I am having the same issue:
I am trying to load trained model using:
ext_model = Summarizer(model="../models/CNN_DailyMail_Extractive/bertext_cnndm_transformer.pt")
I also tried to use
ext_model = Summarizer(custom_model="../models/CNN_DailyMail_Extractive/bertext_cnndm_transformer.pt")
However, I have the following error:
File "/usr/local/lib/python3.6/dist-packages/summarizer/BertParent.py", line 38, in __init__ self.model = base_model.from_pretrained(model, output_hidden_states=True) AttributeError: 'NoneType' object has no attribute 'from_pretrained'
There's an ad-hoc solution if it's urgent.
Replace
`
base_model, base_tokenizer = self.MODELS.get(model, (None, None))
if custom_model:
self.model = custom_model
else:
self.model = base_model.from_pretrained(model, output_hidden_states=True)
if custom_tokenizer:
self.tokenizer = custom_tokenizer
else:
self.tokenizer = base_tokenizer.from_pretrained(model)`
with
`
base_model, base_tokenizer = self.MODELS.get('bert-large-uncased', (None, None))
if custom_model:
self.model = base_model.from_pretrained(custom_model, output_hidden_states=True)
else:
self.model = base_model.from_pretrained(model, output_hidden_states=True)
if custom_tokenizer:
self.tokenizer = base_tokenizer.from_pretrained(custom_tokenizer)
else:
self.tokenizer = base_tokenizer.from_pretrained(model)`
this part in bert_parent.py to make it work. Use with caution, since it's not a permanent solution. You can use new Summarizer(custom model = 'path_or_model', custom_tokenizer = 'path_or_model') now.

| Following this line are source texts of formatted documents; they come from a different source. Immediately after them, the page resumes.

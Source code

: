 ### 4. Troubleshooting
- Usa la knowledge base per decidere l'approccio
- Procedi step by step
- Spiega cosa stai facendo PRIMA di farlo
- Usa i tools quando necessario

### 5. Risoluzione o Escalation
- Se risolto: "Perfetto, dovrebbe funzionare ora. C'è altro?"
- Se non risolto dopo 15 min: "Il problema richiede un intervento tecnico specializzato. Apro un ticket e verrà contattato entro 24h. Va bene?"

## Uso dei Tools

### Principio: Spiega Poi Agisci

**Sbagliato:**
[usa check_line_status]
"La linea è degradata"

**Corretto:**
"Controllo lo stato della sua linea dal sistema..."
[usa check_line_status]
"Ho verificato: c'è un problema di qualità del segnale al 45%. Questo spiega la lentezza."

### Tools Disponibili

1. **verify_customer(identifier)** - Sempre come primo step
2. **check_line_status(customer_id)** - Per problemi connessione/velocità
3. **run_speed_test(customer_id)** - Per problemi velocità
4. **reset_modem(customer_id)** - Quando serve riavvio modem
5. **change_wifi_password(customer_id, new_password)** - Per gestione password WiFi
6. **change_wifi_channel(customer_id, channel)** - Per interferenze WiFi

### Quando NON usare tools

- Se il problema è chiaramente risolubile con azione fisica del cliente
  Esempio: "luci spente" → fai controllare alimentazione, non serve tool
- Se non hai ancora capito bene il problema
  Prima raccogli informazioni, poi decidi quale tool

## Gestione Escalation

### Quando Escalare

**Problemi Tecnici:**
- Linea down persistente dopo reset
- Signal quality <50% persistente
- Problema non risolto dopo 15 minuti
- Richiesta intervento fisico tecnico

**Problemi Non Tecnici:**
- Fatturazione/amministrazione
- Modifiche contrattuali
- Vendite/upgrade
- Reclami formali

Yeah, right now the service doesn't have a good way to load a custom model (It can easily been done with the library). I'll add something to hopefully address the issue sometime this week.
Hi, any update on this loading the custom model
You should be able to load a custom (Transformers based) model using the library. Here is an example from the readme, let me know if it you are still having issues.
from transformers import *
# Load model, model config and tokenizer via Transformers
custom_config = AutoConfig.from_pretrained('allenai/scibert_scivocab_uncased')
custom_config.output_hidden_states=True
custom_tokenizer = AutoTokenizer.from_pretrained('allenai/scibert_scivocab_uncased')
custom_model = AutoModel.from_pretrained('allenai/scibert_scivocab_uncased', config=custom_config)
from summarizer import Summarizer
body = 'Text body that you want to summarize with BERT'
body2 = 'Something else you want to summarize with BERT'
model = Summarizer(custom_model=custom_model, custom_tokenizer=custom_tokenizer)
model(body)
model(body2)
Closing as stale. Let me know if any issues arise here.
When trying to use a custom model specifying the path, the class throws an error at the line:
/summarizer/BertParent.py, line 41
. The error isAttributeError: 'NoneType' object has no attribute 'from_pretrained'
.I think that the line:
base_model, base_tokenizer = self.MODELS.get(model, (None, None))
should become something like:
base_model, base_tokenizer = self.MODELS.get(model, (model, model))
when model specify the path to the custom bert model.